Yo también tuve la fortuna de enjuiciar en varias ocasiones la pintura de Rafael. Destaqué en ellas las múltiples facetas que eran preceptibles en su pintura, pero sobre todo insistí en la «buena ley» de sus deliciosos ingenuismos.

Efectivamente son de «buena ley» porque no son cerebralmente deliberados, sino espontáneos por arrancar directamente de su corazón. Sus ingenuismos no tienen nada que ver con esos otros ingenuismos que son alevosos por deliberados. Y que son precisamente los que hicieron acuñar a Carlos Areán la famosa frase referida al maestro Benjamín Palencia: «su pintura era extremadamente sabia pero tenía el pudor de no parecerlo».

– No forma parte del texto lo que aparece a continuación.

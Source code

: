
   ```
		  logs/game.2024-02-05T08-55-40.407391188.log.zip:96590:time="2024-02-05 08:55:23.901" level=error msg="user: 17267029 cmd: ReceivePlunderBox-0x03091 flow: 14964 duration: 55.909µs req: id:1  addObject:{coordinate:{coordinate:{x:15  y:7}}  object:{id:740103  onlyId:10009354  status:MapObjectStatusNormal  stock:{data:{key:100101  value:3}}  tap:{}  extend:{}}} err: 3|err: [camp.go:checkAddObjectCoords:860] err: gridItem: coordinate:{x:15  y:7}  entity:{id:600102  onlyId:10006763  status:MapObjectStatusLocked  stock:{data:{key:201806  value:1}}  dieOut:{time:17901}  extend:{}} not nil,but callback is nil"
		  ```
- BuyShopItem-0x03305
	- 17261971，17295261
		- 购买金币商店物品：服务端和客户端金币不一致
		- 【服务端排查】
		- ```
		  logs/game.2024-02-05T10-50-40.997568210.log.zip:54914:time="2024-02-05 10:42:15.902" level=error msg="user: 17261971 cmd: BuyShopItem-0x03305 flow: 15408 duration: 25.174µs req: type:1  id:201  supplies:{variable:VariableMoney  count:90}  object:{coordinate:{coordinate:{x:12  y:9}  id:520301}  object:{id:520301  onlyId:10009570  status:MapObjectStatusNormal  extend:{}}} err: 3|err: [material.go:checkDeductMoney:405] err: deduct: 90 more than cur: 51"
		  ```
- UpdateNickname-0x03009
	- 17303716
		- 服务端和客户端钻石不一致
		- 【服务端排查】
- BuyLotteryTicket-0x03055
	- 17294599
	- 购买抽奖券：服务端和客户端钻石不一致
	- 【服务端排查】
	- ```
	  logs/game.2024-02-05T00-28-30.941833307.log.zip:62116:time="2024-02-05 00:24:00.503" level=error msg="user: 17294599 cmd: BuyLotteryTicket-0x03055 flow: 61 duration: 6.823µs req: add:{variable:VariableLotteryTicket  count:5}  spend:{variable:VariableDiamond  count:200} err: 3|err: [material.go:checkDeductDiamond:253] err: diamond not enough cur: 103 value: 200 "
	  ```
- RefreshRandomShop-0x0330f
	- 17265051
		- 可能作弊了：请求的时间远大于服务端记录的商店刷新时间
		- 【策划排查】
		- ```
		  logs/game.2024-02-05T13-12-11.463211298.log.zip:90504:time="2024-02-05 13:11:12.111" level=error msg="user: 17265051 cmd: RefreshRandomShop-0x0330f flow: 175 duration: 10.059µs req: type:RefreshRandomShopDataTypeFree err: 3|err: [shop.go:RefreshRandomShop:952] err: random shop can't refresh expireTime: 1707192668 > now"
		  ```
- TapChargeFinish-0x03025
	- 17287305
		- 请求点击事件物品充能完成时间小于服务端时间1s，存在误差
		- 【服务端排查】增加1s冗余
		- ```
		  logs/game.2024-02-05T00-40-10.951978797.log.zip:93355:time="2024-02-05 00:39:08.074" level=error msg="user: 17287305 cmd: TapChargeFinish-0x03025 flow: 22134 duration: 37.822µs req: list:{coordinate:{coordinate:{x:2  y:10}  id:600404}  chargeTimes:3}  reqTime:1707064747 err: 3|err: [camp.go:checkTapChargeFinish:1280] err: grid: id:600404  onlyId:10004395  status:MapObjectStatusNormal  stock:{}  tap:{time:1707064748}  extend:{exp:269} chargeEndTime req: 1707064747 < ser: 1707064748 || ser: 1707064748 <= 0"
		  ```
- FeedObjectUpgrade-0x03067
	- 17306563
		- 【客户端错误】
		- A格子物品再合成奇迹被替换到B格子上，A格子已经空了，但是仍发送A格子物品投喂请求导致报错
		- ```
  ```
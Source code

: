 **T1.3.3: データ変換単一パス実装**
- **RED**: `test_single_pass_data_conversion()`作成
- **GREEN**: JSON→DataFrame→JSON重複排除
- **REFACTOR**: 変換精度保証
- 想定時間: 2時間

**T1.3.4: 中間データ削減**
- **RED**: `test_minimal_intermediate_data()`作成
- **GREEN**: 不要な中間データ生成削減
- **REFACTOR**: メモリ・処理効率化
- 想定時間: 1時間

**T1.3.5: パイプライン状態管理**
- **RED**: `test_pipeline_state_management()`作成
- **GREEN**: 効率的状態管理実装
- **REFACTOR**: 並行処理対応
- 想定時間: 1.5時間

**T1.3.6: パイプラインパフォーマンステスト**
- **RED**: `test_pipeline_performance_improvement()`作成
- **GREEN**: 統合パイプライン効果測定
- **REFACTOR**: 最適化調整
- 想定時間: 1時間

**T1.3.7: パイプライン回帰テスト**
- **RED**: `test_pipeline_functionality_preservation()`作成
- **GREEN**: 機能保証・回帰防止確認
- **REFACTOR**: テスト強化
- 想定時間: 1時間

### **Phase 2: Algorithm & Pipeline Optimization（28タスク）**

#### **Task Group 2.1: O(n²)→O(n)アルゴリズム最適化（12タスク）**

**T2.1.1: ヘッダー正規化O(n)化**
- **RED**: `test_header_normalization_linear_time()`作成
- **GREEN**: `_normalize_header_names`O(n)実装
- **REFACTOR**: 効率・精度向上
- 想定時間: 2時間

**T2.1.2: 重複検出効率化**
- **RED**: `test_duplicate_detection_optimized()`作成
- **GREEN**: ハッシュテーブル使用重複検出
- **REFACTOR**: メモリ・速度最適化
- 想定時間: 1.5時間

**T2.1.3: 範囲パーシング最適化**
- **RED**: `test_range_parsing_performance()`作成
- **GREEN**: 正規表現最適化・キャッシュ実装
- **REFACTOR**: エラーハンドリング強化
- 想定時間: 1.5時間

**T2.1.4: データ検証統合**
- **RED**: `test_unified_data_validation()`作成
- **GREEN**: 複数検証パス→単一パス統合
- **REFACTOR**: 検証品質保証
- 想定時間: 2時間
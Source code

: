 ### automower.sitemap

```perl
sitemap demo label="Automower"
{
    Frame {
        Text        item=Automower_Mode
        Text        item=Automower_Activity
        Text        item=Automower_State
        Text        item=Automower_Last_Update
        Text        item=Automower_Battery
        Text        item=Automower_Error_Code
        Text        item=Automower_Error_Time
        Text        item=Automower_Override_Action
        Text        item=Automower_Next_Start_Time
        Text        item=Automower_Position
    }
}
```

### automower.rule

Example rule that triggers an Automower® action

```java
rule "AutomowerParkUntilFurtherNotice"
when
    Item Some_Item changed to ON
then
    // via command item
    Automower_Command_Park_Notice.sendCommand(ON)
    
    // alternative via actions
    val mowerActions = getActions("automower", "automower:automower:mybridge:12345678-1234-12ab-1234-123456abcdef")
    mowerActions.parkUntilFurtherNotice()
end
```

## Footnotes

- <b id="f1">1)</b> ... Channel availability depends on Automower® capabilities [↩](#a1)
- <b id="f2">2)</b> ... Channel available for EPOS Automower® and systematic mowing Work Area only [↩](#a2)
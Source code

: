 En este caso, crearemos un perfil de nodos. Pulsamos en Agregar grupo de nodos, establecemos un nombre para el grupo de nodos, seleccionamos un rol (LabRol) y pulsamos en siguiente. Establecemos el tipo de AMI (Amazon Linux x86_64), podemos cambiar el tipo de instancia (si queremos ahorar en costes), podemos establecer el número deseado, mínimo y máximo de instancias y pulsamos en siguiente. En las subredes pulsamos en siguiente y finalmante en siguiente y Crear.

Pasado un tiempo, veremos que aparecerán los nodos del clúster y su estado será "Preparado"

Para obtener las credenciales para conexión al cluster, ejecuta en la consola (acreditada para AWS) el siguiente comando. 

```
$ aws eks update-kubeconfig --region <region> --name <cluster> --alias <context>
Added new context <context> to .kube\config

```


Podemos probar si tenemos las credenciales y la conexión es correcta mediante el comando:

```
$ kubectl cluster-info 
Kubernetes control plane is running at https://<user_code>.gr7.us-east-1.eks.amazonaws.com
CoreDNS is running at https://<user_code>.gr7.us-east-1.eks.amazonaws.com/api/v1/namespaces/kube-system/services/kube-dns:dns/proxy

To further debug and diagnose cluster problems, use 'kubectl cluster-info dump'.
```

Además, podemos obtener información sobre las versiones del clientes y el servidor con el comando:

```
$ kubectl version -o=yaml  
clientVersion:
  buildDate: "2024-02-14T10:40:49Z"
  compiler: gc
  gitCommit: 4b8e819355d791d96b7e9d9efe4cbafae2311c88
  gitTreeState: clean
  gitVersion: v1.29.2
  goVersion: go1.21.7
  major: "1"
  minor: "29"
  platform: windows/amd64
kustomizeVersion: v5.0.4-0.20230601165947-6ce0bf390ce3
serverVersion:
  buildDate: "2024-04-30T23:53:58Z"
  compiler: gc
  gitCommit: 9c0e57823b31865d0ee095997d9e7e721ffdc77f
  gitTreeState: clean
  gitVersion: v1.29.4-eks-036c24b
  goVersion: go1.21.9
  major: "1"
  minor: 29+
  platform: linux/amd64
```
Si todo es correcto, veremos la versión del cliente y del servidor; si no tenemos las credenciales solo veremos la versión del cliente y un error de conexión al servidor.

La pintura de Rafael Botí es un dechado de perfecciones y un compendio de valores pictóricos de signo positivo. No es extraño que alcanzase con tanta prontitud el culmen de su arte y el ápice de maestría.

En su riguroso dibujo perdura aún el frescor y espontaneidad de aquellos infantiles que realizaba ante la mirada paternal de Julio Romero de Torres; hay armonías en sus ordenaciones compositivas con exactitudes en la valoración de términos y musicalidad a raudales, en un jubiloso cromatismo conseguido por la identidad de las alturas de las gamas tonales..., y la gozosa añadidura de una gracia expresiva que es regalo de Dios.

La pintura de Rafael Botí es inefable porque está gestionada en «estado de gracia pictórico», que en su caso, y dads sus bondades infinitas, puede concordar con un «estado de gracia» espiritual.

La vida de Rafael ha sido gozosa por su unción a la música y a la pintura: y toda ella se la pasó nuestro singular artista cantando apasionadamente la hermosura del paisaje, uno de los máximos exponentes de belleza en la naturaleza creada. Y lo hizo además volcando su corazón y poniendo en el empeño toda la infinitud de su amor.

¡Que la diosa de la paganía de las Bellas Artes te lo premie, querido Rafael! ¡Y que Dios te bendiga!

CONFERENCIA PRONUNCIADA EN LA ASOCIACIÓN DE ESCRITORES Y ARTISTAS ESPAÑOLES EN HOMENAJE A RAFAEL BOTÍ, MADRID, 13 DE DICIEMBRE DE 1994.